Originally Posted by
korijenkins
Sadly he's omitting why people quit MMOs all together. They began to stop appealing to the RPG crowd and tried to appeal to the general market. If the standard for measuring this involves, lets say, a ruler, with Divinity Original Sin on one end, and Destiny 2 on the other, Vanilla-Wrath WoW was closer to Divinity on that ruler, whereas WoD-Present is closer to Destiny 2.
Building a character is basically not a thing anymore. You're handed almost everything with minimal effort, because apparently the journey means nothing, and the "journey" need only encompass the questing experience. No class quests, no in-depth talent system, just the cookie cutter. That's only really 1 example, and the problem extends past WoW as well.
Wildstar is an enigma, it tried to exist on the Divinity side of the ruler, but ended up failing anyway. The character building and depth was all there for that game, but the questing experience was absolutely mind-numbing. Every environment felt the same, and none of the characters were likable. Gear also felt very unimportant in that game.
GW2 retains a lot of things on the "Divinity side" with detailed talent systems and customization, but falters with it's rather high system requirements, as well as the poor optimization and limited team.

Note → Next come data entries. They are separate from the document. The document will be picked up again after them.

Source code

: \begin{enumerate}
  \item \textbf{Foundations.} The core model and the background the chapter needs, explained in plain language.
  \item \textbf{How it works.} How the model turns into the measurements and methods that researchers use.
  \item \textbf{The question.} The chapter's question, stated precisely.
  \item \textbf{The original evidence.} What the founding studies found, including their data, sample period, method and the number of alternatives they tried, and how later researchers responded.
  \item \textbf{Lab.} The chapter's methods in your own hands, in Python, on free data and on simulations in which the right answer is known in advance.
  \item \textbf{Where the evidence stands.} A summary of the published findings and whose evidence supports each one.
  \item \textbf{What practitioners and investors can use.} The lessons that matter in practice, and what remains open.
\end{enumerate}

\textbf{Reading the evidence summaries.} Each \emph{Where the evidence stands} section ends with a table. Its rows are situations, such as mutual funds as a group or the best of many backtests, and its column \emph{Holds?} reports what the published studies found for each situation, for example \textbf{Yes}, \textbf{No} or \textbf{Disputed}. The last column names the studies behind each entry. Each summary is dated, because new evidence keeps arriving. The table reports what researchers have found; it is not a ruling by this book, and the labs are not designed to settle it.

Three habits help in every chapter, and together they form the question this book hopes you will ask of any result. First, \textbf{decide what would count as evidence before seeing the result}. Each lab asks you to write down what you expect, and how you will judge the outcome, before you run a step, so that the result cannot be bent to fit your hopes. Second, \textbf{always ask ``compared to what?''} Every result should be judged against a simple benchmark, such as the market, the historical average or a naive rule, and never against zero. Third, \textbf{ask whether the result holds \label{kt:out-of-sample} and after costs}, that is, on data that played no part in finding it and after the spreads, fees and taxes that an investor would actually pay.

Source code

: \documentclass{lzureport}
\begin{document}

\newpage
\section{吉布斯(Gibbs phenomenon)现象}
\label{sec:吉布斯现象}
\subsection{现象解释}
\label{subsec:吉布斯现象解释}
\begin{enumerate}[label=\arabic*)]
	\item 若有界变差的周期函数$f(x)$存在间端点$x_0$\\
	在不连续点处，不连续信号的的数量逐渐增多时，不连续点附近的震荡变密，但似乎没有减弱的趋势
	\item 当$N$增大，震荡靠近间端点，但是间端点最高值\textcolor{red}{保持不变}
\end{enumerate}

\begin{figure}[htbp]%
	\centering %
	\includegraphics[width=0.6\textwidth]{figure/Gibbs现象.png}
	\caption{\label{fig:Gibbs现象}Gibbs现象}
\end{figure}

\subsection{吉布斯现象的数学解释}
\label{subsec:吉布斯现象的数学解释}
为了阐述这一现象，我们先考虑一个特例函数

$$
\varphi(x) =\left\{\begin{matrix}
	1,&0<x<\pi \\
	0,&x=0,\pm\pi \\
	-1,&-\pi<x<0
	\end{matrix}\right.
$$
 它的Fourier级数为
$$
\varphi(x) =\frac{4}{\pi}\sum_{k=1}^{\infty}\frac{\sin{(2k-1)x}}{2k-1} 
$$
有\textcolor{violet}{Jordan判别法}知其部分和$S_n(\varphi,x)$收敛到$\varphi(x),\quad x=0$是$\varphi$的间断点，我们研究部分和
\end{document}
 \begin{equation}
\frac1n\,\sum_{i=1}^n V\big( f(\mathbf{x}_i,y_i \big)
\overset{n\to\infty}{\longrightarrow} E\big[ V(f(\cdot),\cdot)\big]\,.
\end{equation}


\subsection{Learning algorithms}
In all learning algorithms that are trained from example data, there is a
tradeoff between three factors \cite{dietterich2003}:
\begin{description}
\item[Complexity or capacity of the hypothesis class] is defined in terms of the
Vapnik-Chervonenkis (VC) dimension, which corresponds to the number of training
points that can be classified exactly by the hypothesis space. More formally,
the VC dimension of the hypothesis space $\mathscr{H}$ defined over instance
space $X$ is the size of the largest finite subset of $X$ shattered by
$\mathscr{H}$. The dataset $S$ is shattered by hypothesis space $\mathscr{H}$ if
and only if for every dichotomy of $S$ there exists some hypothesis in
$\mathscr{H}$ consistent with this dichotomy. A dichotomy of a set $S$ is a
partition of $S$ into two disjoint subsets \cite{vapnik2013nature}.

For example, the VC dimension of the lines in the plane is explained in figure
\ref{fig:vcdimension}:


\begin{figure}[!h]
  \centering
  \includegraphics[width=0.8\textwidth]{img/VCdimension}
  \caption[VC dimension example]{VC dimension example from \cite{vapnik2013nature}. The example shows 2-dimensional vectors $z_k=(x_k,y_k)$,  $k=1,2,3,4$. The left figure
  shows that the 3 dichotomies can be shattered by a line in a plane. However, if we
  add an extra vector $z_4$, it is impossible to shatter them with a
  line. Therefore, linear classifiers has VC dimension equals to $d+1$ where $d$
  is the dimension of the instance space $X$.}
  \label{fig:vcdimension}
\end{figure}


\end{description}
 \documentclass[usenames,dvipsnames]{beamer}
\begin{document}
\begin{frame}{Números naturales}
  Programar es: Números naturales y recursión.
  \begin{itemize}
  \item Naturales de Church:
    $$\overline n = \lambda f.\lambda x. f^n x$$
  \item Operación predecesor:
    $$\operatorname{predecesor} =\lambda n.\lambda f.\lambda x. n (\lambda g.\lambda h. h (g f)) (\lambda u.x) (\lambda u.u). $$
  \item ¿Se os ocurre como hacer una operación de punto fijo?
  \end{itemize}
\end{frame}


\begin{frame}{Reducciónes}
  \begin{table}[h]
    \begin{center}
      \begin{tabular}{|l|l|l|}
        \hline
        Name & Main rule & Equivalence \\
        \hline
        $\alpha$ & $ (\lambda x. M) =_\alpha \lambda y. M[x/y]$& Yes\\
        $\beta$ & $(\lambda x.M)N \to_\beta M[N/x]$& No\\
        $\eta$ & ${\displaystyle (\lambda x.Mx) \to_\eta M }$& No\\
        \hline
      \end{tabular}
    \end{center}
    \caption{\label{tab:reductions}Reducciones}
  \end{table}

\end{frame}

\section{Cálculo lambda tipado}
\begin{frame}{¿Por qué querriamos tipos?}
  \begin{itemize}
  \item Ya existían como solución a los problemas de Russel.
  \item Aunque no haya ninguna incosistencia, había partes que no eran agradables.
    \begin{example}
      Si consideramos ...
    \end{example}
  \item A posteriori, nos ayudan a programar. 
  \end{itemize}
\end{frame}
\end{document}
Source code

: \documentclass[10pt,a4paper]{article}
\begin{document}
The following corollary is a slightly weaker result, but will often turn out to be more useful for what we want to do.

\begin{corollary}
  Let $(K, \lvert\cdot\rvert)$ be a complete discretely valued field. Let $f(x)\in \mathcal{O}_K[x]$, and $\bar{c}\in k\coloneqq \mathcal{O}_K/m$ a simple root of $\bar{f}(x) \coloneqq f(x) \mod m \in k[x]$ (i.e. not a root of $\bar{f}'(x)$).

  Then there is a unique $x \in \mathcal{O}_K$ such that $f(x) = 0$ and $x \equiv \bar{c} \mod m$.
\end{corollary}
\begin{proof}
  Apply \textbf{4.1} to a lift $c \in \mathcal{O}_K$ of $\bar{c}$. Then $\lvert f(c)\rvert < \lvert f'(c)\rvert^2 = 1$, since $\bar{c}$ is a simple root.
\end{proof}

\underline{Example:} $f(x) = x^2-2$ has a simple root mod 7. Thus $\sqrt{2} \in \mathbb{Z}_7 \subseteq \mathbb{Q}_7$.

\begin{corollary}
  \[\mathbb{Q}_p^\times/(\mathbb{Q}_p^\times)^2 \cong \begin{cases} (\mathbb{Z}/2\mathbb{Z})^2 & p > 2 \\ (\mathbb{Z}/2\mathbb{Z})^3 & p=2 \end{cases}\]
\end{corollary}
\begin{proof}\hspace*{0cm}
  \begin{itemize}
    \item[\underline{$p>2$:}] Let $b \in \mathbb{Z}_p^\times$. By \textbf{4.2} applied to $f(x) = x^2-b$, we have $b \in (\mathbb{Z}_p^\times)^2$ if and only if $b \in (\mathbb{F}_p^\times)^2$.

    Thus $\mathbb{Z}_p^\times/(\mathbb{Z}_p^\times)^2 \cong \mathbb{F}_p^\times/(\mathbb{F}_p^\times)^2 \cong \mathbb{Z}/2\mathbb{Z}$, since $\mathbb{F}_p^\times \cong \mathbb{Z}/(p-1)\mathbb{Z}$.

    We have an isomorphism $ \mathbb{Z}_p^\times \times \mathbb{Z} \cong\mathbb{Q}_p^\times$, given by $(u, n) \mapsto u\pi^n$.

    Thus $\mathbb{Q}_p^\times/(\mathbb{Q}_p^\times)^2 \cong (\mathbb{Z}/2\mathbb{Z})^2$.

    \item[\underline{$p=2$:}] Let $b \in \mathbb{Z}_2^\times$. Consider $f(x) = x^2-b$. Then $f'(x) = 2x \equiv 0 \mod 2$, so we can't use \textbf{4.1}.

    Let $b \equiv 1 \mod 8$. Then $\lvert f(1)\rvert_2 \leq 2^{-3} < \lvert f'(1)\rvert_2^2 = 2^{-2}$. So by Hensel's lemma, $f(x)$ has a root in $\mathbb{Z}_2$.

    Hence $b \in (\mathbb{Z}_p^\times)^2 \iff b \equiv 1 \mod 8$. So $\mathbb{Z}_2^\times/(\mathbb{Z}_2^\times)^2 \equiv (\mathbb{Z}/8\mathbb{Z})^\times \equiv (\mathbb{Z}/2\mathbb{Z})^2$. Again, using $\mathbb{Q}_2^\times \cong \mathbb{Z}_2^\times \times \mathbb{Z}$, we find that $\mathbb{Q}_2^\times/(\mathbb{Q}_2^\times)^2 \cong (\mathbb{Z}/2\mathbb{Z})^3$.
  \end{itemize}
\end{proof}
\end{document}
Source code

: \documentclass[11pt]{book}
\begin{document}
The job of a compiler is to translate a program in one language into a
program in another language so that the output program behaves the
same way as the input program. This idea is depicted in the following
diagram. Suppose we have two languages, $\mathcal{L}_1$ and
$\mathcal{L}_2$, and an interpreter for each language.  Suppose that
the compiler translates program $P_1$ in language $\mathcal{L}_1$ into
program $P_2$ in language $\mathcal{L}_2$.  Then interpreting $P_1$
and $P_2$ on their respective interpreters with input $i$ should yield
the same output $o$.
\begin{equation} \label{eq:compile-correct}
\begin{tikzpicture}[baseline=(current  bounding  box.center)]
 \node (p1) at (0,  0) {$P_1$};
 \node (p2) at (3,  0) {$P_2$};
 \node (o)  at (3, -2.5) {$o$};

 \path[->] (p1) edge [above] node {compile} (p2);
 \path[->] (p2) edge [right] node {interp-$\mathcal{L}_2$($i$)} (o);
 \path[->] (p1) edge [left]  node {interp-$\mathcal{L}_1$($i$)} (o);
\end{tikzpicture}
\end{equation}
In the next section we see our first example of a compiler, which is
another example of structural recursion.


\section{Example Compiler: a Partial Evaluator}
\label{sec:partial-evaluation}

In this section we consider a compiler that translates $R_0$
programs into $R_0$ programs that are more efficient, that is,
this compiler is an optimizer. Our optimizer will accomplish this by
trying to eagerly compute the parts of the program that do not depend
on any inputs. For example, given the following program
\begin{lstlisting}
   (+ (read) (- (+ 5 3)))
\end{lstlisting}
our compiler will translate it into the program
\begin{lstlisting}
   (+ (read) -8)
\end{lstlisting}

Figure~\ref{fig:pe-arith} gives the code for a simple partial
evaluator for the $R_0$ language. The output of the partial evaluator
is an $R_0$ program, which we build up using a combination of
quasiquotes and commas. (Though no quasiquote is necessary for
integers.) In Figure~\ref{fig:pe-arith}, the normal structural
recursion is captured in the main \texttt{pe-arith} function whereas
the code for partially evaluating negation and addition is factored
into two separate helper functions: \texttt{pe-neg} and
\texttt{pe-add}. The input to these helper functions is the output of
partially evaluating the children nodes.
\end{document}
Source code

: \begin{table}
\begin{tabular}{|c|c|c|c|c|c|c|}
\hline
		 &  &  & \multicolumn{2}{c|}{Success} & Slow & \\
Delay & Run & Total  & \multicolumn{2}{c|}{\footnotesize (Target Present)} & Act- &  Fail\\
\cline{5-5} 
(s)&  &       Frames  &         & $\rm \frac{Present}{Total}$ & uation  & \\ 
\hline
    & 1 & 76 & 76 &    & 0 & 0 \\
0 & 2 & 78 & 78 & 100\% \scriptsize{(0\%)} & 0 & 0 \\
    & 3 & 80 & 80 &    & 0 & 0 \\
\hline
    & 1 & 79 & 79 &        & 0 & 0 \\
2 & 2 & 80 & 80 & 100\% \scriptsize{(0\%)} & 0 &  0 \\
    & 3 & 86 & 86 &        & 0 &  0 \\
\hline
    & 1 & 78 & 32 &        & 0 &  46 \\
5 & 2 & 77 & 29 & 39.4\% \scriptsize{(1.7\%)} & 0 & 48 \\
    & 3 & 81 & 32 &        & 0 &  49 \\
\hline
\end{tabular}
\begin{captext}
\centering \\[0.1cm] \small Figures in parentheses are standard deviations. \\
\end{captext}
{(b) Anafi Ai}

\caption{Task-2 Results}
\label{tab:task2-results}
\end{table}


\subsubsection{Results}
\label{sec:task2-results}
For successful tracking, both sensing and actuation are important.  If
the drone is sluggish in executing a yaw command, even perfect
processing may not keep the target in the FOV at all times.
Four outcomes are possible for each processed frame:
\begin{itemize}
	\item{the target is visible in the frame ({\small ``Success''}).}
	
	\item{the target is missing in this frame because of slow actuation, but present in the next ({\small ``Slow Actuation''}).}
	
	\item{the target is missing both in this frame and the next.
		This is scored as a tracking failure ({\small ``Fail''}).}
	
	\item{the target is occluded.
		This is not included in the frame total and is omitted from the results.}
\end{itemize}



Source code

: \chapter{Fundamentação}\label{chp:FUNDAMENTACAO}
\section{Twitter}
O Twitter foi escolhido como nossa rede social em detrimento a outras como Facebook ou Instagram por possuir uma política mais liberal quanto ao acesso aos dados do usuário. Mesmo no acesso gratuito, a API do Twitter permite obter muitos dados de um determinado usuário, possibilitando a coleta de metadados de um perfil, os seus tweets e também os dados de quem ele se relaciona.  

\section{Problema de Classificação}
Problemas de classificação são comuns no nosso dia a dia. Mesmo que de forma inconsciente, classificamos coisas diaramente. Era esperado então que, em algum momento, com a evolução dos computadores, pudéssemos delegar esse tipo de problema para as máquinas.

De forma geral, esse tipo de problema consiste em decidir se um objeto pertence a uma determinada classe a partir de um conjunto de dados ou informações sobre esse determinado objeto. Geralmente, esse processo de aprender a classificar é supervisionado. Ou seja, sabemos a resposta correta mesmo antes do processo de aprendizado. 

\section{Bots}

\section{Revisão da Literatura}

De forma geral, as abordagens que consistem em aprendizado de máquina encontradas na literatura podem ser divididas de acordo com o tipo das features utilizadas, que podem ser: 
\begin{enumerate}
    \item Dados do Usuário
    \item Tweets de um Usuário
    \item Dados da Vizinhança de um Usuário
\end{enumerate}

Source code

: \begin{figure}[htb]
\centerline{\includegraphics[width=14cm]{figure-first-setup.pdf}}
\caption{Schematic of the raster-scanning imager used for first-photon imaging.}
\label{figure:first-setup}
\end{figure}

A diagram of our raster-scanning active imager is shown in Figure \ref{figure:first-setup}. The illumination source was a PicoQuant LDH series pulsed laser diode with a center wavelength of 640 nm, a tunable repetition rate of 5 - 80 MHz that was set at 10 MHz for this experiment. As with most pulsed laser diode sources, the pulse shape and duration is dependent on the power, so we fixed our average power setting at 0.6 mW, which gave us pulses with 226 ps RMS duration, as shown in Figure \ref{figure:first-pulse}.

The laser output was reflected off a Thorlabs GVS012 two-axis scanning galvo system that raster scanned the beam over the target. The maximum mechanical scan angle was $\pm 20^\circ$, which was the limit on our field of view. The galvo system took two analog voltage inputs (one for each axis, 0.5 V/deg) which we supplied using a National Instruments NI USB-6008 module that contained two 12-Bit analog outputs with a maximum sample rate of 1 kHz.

Rift went to shit a few years back, but was an overall good game until that happened. I don't play it, so I could never pinpoint the moment it occurred.
SWTOR nearly died trying to exist as a competitor to WoW and switched to a solo-narrative style game, which it is much more enjoyable as.
It's a bit unfair to point to data that says "everyone quit mmos" without acknowledging that most mmos abandoned the tenets that made WoW popular in the first place, never had them to begin with, or were fundamentally flawed from day 1. The genre is MMORPG, and the RPG part of that was completely sucked out, or at least in the case of WoW, replaced with quite literal RP in the form of garrisons and class halls.